The shelters on campus full of cigarette stubs are a strange sight, given the prominent blue sign above with a tick and a text saying smoke-free generation. The shelters were originally built as smoking corners and even after the ban on smoking they are still used as such. But that is set to change, says Martijn van den Heuvel, head of Integrated Facility Management. The shelters will be taken down.
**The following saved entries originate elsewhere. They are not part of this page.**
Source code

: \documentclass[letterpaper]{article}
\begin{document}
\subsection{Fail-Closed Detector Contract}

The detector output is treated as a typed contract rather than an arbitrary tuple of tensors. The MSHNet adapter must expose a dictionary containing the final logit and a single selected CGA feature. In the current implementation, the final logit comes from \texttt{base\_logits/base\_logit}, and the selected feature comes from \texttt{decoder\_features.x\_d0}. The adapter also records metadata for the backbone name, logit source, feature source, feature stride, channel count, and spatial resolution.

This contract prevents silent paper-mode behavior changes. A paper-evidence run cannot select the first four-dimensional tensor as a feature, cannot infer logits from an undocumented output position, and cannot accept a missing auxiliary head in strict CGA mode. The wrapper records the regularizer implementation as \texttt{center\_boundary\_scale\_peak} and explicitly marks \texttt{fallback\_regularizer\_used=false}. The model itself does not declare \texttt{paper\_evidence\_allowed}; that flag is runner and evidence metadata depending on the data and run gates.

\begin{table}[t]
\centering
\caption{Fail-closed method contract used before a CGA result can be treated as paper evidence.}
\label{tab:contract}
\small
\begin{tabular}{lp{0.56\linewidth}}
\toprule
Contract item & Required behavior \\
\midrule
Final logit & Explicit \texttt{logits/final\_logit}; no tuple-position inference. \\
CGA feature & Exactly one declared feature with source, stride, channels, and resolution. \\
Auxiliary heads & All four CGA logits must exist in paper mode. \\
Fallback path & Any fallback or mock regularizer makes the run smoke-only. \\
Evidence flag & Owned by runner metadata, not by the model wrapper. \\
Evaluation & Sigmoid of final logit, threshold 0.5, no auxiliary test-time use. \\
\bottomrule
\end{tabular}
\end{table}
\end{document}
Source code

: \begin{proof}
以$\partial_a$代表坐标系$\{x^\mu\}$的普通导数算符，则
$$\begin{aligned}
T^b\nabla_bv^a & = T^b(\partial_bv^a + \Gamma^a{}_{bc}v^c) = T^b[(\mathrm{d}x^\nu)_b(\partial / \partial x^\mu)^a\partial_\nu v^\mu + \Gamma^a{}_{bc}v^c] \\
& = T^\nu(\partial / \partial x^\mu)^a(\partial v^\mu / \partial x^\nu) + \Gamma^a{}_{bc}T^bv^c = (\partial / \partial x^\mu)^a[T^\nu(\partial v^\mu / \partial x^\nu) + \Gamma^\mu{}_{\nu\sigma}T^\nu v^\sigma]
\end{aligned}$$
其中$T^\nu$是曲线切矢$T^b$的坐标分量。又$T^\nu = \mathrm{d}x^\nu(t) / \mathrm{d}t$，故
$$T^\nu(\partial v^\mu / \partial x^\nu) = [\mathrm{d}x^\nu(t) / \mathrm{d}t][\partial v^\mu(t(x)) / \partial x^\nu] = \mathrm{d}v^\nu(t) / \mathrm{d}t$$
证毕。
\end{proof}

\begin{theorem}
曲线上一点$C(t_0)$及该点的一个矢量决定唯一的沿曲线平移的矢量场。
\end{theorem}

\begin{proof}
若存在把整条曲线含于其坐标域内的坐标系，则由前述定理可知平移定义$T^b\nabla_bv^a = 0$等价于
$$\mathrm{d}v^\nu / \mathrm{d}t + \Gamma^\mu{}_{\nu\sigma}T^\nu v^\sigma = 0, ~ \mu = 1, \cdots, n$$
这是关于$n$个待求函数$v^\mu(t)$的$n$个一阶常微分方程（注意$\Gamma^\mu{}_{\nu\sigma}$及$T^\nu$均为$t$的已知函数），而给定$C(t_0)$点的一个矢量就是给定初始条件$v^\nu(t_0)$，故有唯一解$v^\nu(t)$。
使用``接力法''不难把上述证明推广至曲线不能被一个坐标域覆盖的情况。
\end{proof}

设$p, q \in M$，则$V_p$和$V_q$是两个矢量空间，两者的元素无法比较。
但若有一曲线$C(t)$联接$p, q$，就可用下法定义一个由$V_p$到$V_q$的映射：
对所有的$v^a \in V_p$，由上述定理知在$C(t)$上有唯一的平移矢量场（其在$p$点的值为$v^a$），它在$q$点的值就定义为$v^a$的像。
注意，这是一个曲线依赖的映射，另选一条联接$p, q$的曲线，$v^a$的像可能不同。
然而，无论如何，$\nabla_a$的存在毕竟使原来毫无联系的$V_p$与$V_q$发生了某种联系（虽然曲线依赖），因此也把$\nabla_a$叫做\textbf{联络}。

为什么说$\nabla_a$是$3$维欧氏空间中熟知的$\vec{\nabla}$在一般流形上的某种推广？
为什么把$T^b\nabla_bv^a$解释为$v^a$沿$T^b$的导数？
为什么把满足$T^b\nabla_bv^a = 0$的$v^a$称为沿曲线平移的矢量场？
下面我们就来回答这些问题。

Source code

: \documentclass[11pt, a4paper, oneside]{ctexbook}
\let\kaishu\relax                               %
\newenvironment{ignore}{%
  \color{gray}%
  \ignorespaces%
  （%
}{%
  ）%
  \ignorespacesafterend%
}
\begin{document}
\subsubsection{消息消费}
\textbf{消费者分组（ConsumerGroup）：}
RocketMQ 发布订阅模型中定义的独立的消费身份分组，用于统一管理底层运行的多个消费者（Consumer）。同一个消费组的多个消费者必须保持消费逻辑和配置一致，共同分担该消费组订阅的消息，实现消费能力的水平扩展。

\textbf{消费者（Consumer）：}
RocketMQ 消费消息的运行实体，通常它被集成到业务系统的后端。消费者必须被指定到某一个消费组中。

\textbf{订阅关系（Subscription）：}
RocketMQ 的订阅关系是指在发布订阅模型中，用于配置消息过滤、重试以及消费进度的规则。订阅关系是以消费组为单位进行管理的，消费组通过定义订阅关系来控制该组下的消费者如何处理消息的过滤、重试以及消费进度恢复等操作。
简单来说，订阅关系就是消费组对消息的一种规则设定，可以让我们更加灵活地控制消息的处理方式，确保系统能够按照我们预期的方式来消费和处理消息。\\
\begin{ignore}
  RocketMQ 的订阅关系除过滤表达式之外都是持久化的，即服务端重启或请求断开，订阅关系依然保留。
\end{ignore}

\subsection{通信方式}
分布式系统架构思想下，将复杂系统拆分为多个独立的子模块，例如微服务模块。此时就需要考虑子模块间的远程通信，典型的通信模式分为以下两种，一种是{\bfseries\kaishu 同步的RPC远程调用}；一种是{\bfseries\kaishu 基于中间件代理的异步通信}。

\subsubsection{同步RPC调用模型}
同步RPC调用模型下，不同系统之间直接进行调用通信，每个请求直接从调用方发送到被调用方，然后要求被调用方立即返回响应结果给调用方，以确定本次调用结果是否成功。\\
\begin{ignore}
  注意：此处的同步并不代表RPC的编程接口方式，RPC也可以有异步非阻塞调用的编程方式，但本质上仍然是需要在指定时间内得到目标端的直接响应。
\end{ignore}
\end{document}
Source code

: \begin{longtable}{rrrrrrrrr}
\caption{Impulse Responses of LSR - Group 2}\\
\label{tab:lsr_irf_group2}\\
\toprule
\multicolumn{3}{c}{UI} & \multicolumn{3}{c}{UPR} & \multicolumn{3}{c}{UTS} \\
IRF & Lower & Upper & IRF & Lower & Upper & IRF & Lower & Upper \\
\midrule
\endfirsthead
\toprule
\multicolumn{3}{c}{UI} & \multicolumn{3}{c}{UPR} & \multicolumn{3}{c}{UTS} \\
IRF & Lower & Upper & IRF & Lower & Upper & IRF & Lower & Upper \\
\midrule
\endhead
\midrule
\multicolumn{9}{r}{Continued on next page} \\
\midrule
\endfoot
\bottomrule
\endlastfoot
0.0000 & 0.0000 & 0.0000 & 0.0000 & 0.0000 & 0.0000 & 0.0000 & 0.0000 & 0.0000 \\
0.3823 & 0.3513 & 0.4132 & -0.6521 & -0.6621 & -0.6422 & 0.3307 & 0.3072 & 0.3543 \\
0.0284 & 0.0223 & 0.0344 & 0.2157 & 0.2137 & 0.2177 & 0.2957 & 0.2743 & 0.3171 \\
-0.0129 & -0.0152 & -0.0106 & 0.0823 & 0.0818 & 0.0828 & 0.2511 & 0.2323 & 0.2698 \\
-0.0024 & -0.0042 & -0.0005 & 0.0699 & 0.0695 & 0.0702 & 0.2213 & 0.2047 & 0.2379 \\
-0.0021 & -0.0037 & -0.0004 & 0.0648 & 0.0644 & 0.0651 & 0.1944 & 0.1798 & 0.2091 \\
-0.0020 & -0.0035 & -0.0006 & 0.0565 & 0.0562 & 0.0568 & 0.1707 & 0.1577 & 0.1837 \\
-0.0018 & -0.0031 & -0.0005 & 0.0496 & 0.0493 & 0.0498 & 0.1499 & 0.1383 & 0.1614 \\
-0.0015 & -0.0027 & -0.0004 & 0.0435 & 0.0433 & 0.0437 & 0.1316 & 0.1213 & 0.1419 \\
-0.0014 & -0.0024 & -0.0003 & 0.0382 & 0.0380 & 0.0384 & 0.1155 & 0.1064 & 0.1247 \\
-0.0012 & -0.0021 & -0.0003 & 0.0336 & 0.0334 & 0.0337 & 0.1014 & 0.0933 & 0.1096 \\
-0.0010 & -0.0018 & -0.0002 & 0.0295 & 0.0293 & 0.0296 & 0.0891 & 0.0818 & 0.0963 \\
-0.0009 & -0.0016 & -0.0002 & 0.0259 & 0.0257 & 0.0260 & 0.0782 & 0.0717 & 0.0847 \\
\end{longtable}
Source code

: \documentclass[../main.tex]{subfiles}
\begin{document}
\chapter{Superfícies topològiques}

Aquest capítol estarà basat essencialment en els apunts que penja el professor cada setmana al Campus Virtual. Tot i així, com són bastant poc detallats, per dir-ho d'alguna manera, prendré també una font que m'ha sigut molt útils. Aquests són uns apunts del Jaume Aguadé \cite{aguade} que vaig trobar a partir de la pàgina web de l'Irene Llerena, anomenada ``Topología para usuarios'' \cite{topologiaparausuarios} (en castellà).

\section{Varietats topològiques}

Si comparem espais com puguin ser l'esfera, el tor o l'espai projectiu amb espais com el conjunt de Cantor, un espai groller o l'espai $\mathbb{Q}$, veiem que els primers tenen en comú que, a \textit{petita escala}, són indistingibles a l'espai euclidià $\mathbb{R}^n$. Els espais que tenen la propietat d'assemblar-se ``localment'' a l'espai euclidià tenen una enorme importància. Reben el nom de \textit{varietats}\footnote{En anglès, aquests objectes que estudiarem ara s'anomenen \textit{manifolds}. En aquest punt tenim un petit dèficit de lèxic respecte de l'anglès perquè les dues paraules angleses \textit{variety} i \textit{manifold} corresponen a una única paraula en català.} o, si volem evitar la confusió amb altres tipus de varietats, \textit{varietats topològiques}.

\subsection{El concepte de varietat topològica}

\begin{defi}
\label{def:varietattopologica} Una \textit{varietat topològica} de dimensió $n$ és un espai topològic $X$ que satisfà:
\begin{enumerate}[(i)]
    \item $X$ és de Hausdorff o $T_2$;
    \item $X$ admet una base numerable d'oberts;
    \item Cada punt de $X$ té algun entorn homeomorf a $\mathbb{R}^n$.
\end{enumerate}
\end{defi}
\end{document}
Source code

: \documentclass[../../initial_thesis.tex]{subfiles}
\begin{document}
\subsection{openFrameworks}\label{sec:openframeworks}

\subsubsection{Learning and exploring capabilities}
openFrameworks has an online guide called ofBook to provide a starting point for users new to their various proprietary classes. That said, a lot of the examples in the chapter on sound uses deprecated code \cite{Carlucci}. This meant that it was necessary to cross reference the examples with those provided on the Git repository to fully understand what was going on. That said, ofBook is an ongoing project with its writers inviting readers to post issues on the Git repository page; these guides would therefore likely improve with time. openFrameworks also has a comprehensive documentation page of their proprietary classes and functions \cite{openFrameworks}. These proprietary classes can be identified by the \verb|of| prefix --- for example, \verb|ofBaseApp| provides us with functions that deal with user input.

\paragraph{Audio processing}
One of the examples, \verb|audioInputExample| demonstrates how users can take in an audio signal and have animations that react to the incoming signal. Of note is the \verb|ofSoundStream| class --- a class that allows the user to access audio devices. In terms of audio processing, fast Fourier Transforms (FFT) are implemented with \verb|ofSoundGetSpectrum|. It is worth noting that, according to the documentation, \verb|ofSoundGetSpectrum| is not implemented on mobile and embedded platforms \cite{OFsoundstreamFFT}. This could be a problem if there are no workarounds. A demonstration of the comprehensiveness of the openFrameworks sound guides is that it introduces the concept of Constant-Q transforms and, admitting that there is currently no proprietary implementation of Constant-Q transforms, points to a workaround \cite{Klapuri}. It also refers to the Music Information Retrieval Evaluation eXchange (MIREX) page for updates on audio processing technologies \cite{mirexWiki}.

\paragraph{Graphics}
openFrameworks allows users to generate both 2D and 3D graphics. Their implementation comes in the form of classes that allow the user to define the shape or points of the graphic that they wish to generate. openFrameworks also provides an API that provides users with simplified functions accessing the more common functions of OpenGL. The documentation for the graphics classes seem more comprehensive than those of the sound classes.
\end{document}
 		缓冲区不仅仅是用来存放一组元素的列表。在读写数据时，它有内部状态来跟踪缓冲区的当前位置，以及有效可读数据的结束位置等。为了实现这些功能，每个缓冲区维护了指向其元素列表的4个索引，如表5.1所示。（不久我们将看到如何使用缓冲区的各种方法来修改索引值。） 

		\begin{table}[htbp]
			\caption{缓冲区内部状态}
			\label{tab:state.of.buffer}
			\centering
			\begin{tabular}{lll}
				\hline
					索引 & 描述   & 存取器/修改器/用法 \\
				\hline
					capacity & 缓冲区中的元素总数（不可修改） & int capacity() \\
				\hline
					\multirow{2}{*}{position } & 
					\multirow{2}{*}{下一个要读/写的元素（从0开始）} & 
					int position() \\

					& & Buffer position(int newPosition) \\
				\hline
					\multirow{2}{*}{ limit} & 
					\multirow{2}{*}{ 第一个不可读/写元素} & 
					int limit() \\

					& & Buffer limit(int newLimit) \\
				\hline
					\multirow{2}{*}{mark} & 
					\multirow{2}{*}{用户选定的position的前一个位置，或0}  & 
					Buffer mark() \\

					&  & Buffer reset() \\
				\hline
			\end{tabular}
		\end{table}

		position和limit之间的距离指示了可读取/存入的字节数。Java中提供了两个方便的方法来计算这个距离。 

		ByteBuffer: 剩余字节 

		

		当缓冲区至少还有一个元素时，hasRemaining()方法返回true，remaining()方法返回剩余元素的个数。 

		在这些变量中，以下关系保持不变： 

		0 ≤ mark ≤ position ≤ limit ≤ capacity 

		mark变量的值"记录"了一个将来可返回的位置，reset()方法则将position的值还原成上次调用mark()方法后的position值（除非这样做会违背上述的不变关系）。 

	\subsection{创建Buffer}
That is part of a new campaign to make the campus genuinely no smoking. The campus officially became a no-smoking zone in July 2020. At first, pretty much everyone kept to this rule. But over time, students and staff have increasingly started smoking openly on campus. The old smoking shelters, which had been rebranded as outdoor working sites, have regained their original function as a result.
Confront smokers
But it is difficult to enforce the ban on smoking, says Van den Heuvel. ‘We want to do it, but we don’t have the tools. We aren’t allowed to impose fines. We can’t even ask smokers for their ID. And yet, as an organization, we can get fined if we don’t enforce the ban.’ That disparity in the rules means all they can really do is confront people who are smoking.
That is exactly what they will be doing in the coming weeks. Teams of students, clearly visible in their yellow jackets, will be going round campus confronting smokers about their behaviour. Smokers will get a symbolic yellow card, intended as a light-hearted gesture. Van den Heuvel: ‘We explain that the campus is no smoking and that this is a nationwide measure. Two yellow cards don’t make a red card though. There are no sanctions. We assume people will be cooperative.’
Tick
Van den Heuvel says the will to cooperate is there. That is evident from conversations with smokers carried out by interns at Facilities & Services in the preparation for the campaign. ‘Smokers were well-meaning but they often didn’t realize the ban is a nationwide measure, not a WUR rule. Or they see the blue sign but interpret the tick as meaning smoking is allowed. At any rate, that’s their excuse.’
In the past few years, the company Peukenzee has been hired four times to clear up the cigarette ends. They found about 5,000 cigarette stubs each time. ‘The picture is reasonably stable,’ says Van den Heuvel. ‘It’s not getting out of hand. But a green university shouldn’t have cigarette butts lying around everywhere, because it’s bad for the environment as well.’